The finger nails and fingers may be easily protected from stains of chemicals by coating with a wax made up as follows: Melt white wax in the same manner as melting glue. This may be done by cutting the wax into small pieces, placing them in a vessel and setting the vessel in boiling water. To each ounce of melted wax thoroughly stir in 1 dr. of pure olive oil. The fingers should be dipped into the wax while it is in a liquid state. This will form a coating that will permit the free use of the fingers, yet protects the skin from the chemicals. It is useful for photographers.
The amateur photographer often has some solution which he desires to put into a bottle which his glass funnel will not fit, says the Photographic Times. The funnel made by rolling up a piece of paper usually allows half of the solution to run down the outside of the bottle, thereby causing the amateur to be dubbed a "musser," A better way is to take an ordinary envelope and cut it off as shown by the dotted lines. Then clip a little off the point, open out, and you have a funnel that will not give any trouble. It is cheap and you can afford to throw it away when dirty, thereby saving time and washing.
Illustration: Paper Funnel
A quick and convenient way to dry prints is to place on a cheesecloth stretcher. Such a stretcher can be made on a light wood frame, constructed of 3/4-in. square material in any size, but 12 by 24 in. is large enough. The end pieces B are fastened on top of the long side pieces A, and the cheesecloth C stretched and tacked over them, as shown.
The prints should be placed face up on the cloth, and the frame set near a window. If the stretcher is made in this way, the air can enter from both top and bottom, and the prints will dry rapidly. Several of these frames can be stacked and a large number of prints thus dried at the same time. --Contributed by Andrew G. Thorne, Louisville, Ky.
Illustration: Cloth on the Frame
Plates developed in an ordinary tray must be removed from the bath occasionally for examination. The film when in a chemical-soaked condition is easily damaged. The tray illustrated herewith was made for the purpose of developing plates without having to take hold of until the bath had completed its work, the examination being made through the plate and the bottom of the tray.
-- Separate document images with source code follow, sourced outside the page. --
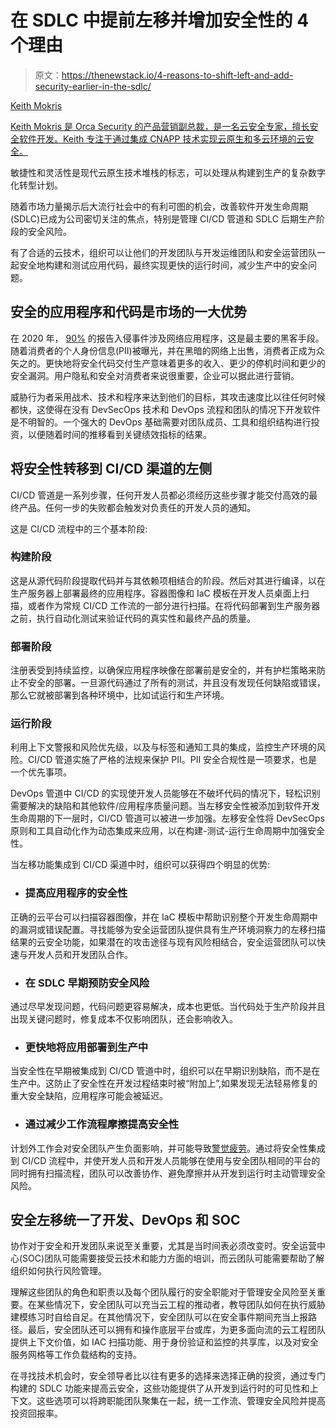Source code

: # 在 SDLC 中提前左移并增加安全性的 4 个理由

> 原文：<https://thenewstack.io/4-reasons-to-shift-left-and-add-security-earlier-in-the-sdlc/>

[](https://www.linkedin.com/in/keithmokris/)

[Keith Mokris](https://www.linkedin.com/in/keithmokris/)

[Keith Mokris 是 Orca Security 的产品营销副总裁，是一名云安全专家，擅长安全软件开发。Keith 专注于通过集成 CNAPP 技术实现云原生和多云环境的云安全。](https://www.linkedin.com/in/keithmokris/)

[](https://www.linkedin.com/in/keithmokris/)[](https://www.linkedin.com/in/keithmokris/)

敏捷性和灵活性是现代云原生技术堆栈的标志，可以处理从构建到生产的复杂数字化转型计划。

随着市场力量揭示后大流行社会中的有利可图的机会，改善软件开发生命周期(SDLC)已成为公司密切关注的焦点，特别是管理 CI/CD 管道和 SDLC 后期生产阶段的安全风险。

有了合适的云技术，组织可以让他们的开发团队与开发运维团队和安全运营团队一起安全地构建和测试应用代码，最终实现更快的运行时间，减少生产中的安全问题。

## 安全的应用程序和代码是市场的一大优势

在 2020 年， [90%](https://www.verizon.com/business/resources/reports/dbir/) 的报告入侵事件涉及网络应用程序，这是最主要的黑客手段。随着消费者的个人身份信息(PII)被曝光，并在黑暗的网络上出售，消费者正成为众矢之的。更快地将安全代码交付生产意味着更多的收入、更少的停机时间和更少的安全漏洞。用户隐私和安全对消费者来说很重要，企业可以据此进行营销。

威胁行为者采用战术、技术和程序来达到他们的目标，其攻击速度比以往任何时候都快，这使得在没有 DevSecOps 技术和 DevOps 流程和团队的情况下开发软件是不明智的。一个强大的 DevOps 基础需要对团队成员、工具和组织结构进行投资，以便随着时间的推移看到关键绩效指标的结果。

## 将安全性转移到 CI/CD 渠道的左侧

CI/CD 管道是一系列步骤，任何开发人员都必须经历这些步骤才能交付高效的最终产品。任何一步的失败都会触发对负责任的开发人员的通知。

这是 CI/CD 流程中的三个基本阶段:

### 构建阶段

这是从源代码阶段提取代码并与其依赖项相结合的阶段。然后对其进行编译，以在生产服务器上部署最终的应用程序。容器图像和 IaC 模板在开发人员桌面上扫描，或者作为常规 CI/CD 工作流的一部分进行扫描。在将代码部署到生产服务器之前，执行自动化测试来验证代码的真实性和最终产品的质量。

### 部署阶段

注册表受到持续监控，以确保应用程序映像在部署前是安全的，并有护栏策略来防止不安全的部署。一旦源代码通过了所有的测试，并且没有发现任何缺陷或错误，那么它就被部署到各种环境中，比如试运行和生产环境。

### 运行阶段

利用上下文警报和风险优先级，以及与标签和通知工具的集成，监控生产环境的风险。CI/CD 管道实施了严格的法规来保护 PII。PII 安全合规性是一项要求，也是一个优先事项。

DevOps 管道中 CI/CD 的实现使开发人员能够在不破坏代码的情况下，轻松识别需要解决的缺陷和其他软件/应用程序质量问题。当左移安全性被添加到软件开发生命周期的下一层时，CI/CD 管道可以被进一步加强。左移安全性将 DevSecOps 原则和工具自动化作为动态集成来应用，以在构建-测试-运行生命周期中加强安全性。

当左移功能集成到 CI/CD 渠道中时，组织可以获得四个明显的优势:

*   ### 提高应用程序的安全性

正确的云平台可以扫描容器图像，并在 IaC 模板中帮助识别整个开发生命周期中的漏洞或错误配置。寻找能够为安全运营团队提供具有生产环境洞察力的左移扫描结果的云安全功能，如果潜在的攻击途径与现有风险相结合，安全运营团队可以快速与开发人员和开发团队合作。

*   ### 在 SDLC 早期预防安全风险

通过尽早发现问题，代码问题更容易解决，成本也更低。当代码处于生产阶段并且出现关键问题时，修复成本不仅影响团队，还会影响收入。

*   ### 更快地将应用部署到生产中

当安全性在早期被集成到 CI/CD 管道中时，组织可以在早期识别缺陷，而不是在生产中。这防止了安全性在开发过程结束时被“附加上”,如果发现无法轻易修复的重大安全缺陷，应用程序可能会被延迟。

*   ### 通过减少工作流程摩擦提高安全性

计划外工作会对安全团队产生负面影响，并可能导致[警觉疲劳](https://thenewstack.io/how-cloud-security-alert-fatigue-affects-your-tea/)。通过将安全性集成到 CI/CD 流程中，并使开发人员和开发人员能够在使用与安全团队相同的平台的同时拥有扫描流程，团队可以改善协作、避免摩擦并从开发到运行时主动管理安全风险。

## 安全左移统一了开发、DevOps 和 SOC

协作对于安全和开发团队来说至关重要，尤其是当时间表必须改变时。安全运营中心(SOC)团队可能需要接受云技术和能力方面的培训，而云团队可能需要帮助了解组织如何执行风险管理。

理解这些团队的角色和职责以及每个团队履行的安全职能对于管理安全风险至关重要。在某些情况下，安全团队可以充当云工程的推动者，教导团队如何在执行威胁建模练习时自给自足。在其他情况下，安全团队可以在安全事件期间充当上报路径。最后，安全团队还可以拥有和操作底层平台或库，为更多面向流的云工程团队提供上下文价值，如 IAC 扫描功能、用于身份验证和监控的共享库，以及对安全服务网格等工作负载结构的支持。

在寻找技术机会时，安全领导者比以往有更多的选择来选择正确的投资，通过专门构建的 SDLC 功能来提高云安全，这些功能提供了从开发到运行时的可见性和上下文。这些选项可以将跨职能团队聚集在一起，统一工作流、管理安全风险并提高投资回报率。

<svg xmlns:xlink="http://www.w3.org/1999/xlink" viewBox="0 0 68 31" version="1.1"><title>Group</title> <desc>Created with Sketch.</desc></svg>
A pocket is provided for the liquid developer in one end of the tray when it is turned up in a vertical position. A tray for developing 5 by 7-in. plates should be made 8 in. square inside. The side pieces with the grooves for the glass are shown in Fig. 1. Two of each of these pieces are made with mitered ends. The short groove shown in the top piece of the illustration is for inserting the plate covering on the pocket end of the tray.
Developing Tray with Glass Bottom
Two blocks, one-half the length of the side pieces, are put in between the glass plates to hold the plate being developed from dropping down. when the tray is tipped up in a vertical position. The glass bottom of the tray is 8-1/2 in. square, which allows 1/4 in. on all edges to set in the grooves of the side pieces. The wood pieces should be well soaked in hot paraffin, and the mitered corners well glued and nailed. -Contributed by J.A. Simonis, Fostoria, Ohio.
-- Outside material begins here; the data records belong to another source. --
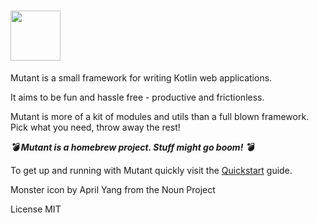# <img src="/images/little_mutant_logo.png" height="80"> 

Mutant is a small framework for writing Kotlin web applications.

It aims to be fun and hassle free - productive and frictionless.

Mutant is more of a kit of modules and utils than a full blown 
framework.  
Pick what you need, throw away the rest!

**_💣  Mutant is a homebrew project. Stuff might go boom! 💣_** 

To get up and running with Mutant quickly visit the [Quickstart](quickstart/quickstart.md) guide.

Monster icon by April Yang from the Noun Project

License
MIT
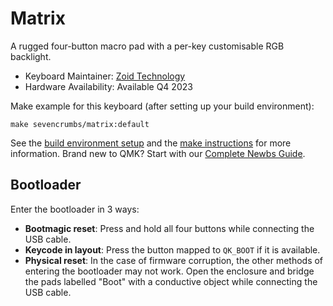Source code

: # Matrix

A rugged four-button macro pad with a per-key customisable RGB backlight.

* Keyboard Maintainer: [Zoid Technology](https://github.com/ZoidTechnology)
* Hardware Availability: Available Q4 2023

Make example for this keyboard (after setting up your build environment):

	make sevencrumbs/matrix:default

See the [build environment setup](https://docs.qmk.fm/#/getting_started_build_tools) and the [make instructions](https://docs.qmk.fm/#/getting_started_make_guide) for more information. Brand new to QMK? Start with our [Complete Newbs Guide](https://docs.qmk.fm/#/newbs).

## Bootloader

Enter the bootloader in 3 ways:

* **Bootmagic reset**: Press and hold all four buttons while connecting the USB cable.
* **Keycode in layout**: Press the button mapped to `QK_BOOT` if it is available.
* **Physical reset**: In the case of firmware corruption, the other methods of entering the bootloader may not work. Open the enclosure and bridge the pads labelled "Boot" with a conductive object while connecting the USB cable.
After some experimenting to secure a blue tone on bromide prints, a correspondent of the Photographic Times produced a very pleasing bluish green tint by immersing the prints in a solution composed of 30 gr. of ferricyanide of potash, 30 gr. citrate of iron and ammonia, 1/2 oz. acetic acid and 4 oz. of water. After securing the tint desired, remove the prints, rinse in clean water for a few minutes, and then place them in a dilute solution of hydrochloric acid. Wash the prints thoroughly and hang them up with clips to dry.
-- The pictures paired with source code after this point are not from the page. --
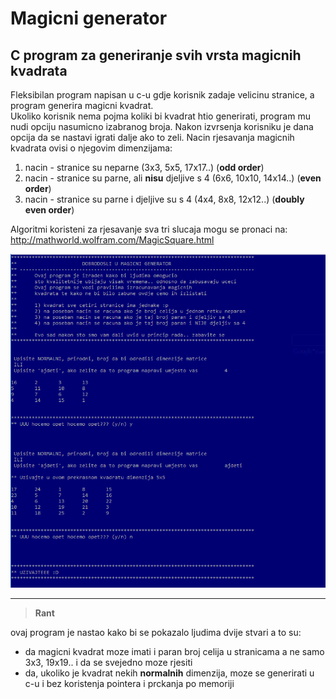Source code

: Magicni generator
===================


C program za generiranje svih vrsta magicnih kvadrata
-------------------

Fleksibilan program napisan u c-u gdje korisnik zadaje velicinu stranice, a program generira magicni kvadrat.  
Ukoliko korisnik nema pojma koliki bi kvadrat htio generirati, program mu nudi opciju nasumicno izabranog broja. 
Nakon izvrsenja korisniku je dana opcija da se nastavi igrati dalje ako to zeli. 
Nacin rjesavanja magicnih kvadrata ovisi o njegovim dimenzijama:

 1. nacin - stranice su neparne (3x3, 5x5, 17x17..) (**odd order**)
 2. nacin - stranice su parne, ali **nisu** djeljive s 4 (6x6, 10x10, 14x14..) (**even order**)
 3. nacin - stranice su parne i djeljive su s 4 (4x4, 8x8, 12x12..) (**doubly even order**)

Algoritmi koristeni za rjesavanje sva tri slucaja mogu se pronaci na: http://mathworld.wolfram.com/MagicSquare.html 

![term](term.PNG)

___


> **Rant**
>
ovaj program je nastao kako bi se pokazalo ljudima dvije stvari a to su:
 - da magicni kvadrat moze imati i paran broj celija u stranicama a ne samo 3x3, 19x19.. i da se svejedno moze rjesiti
 - da, ukoliko je kvadrat nekih **normalnih** dimenzija, moze se generirati u c-u i bez koristenja pointera i prckanja po memoriji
In repairing the inner part of box cameras which have been broken loose, use a binding of strong black cloth well glued in place. This will materially strengthen the joints where the wooden pieces are so thin that it is impossible to use brads in holding together.
Do not forget to thoroughly clean all the old glue or cement from the joints with a rasp or sandpaper before attempting a repair.